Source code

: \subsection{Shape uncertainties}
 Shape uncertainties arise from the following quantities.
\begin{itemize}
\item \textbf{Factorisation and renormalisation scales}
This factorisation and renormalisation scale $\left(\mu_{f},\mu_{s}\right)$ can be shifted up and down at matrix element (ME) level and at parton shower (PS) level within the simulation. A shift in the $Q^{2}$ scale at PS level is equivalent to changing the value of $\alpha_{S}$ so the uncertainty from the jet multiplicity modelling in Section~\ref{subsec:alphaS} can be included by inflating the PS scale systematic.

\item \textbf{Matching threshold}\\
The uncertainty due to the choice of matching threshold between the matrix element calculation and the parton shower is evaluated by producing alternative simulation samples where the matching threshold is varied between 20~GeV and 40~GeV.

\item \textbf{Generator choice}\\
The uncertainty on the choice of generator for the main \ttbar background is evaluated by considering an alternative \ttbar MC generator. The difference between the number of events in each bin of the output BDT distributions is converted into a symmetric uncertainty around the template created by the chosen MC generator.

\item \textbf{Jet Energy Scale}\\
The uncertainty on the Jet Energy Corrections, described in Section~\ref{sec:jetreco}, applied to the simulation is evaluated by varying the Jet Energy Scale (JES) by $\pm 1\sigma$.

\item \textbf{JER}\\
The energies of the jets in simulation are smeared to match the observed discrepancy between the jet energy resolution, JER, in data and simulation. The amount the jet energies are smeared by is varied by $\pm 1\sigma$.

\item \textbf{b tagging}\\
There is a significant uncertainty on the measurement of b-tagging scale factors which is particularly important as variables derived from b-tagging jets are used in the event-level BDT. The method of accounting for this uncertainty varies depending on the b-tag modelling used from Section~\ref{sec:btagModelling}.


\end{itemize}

→ What the task requires
The whole listing above needs to be written out exactly.

→ Answer for this exercise
Source code

: \subsection{Shape uncertainties}
 Shape uncertainties arise from the following quantities.
\begin{itemize}
\item \textbf{Factorisation and renormalisation scales}
This factorisation and renormalisation scale $\left(\mu_{f},\mu_{s}\right)$ can be shifted up and down at matrix element (ME) level and at parton shower (PS) level within the simulation. A shift in the $Q^{2}$ scale at PS level is equivalent to changing the value of $\alpha_{S}$ so the uncertainty from the jet multiplicity modelling in Section~\ref{subsec:alphaS} can be included by inflating the PS scale systematic.

\item \textbf{Matching threshold}\\
The uncertainty due to the choice of matching threshold between the matrix element calculation and the parton shower is evaluated by producing alternative simulation samples where the matching threshold is varied between 20~GeV and 40~GeV.

\item \textbf{Generator choice}\\
The uncertainty on the choice of generator for the main \ttbar background is evaluated by considering an alternative \ttbar MC generator. The difference between the number of events in each bin of the output BDT distributions is converted into a symmetric uncertainty around the template created by the chosen MC generator.

\item \textbf{Jet Energy Scale}\\
The uncertainty on the Jet Energy Corrections, described in Section~\ref{sec:jetreco}, applied to the simulation is evaluated by varying the Jet Energy Scale (JES) by $\pm 1\sigma$.

\item \textbf{JER}\\
The energies of the jets in simulation are smeared to match the observed discrepancy between the jet energy resolution, JER, in data and simulation. The amount the jet energies are smeared by is varied by $\pm 1\sigma$.

\item \textbf{b tagging}\\
There is a significant uncertainty on the measurement of b-tagging scale factors which is particularly important as variables derived from b-tagging jets are used in the event-level BDT. The method of accounting for this uncertainty varies depending on the b-tag modelling used from Section~\ref{sec:btagModelling}.


\end{itemize}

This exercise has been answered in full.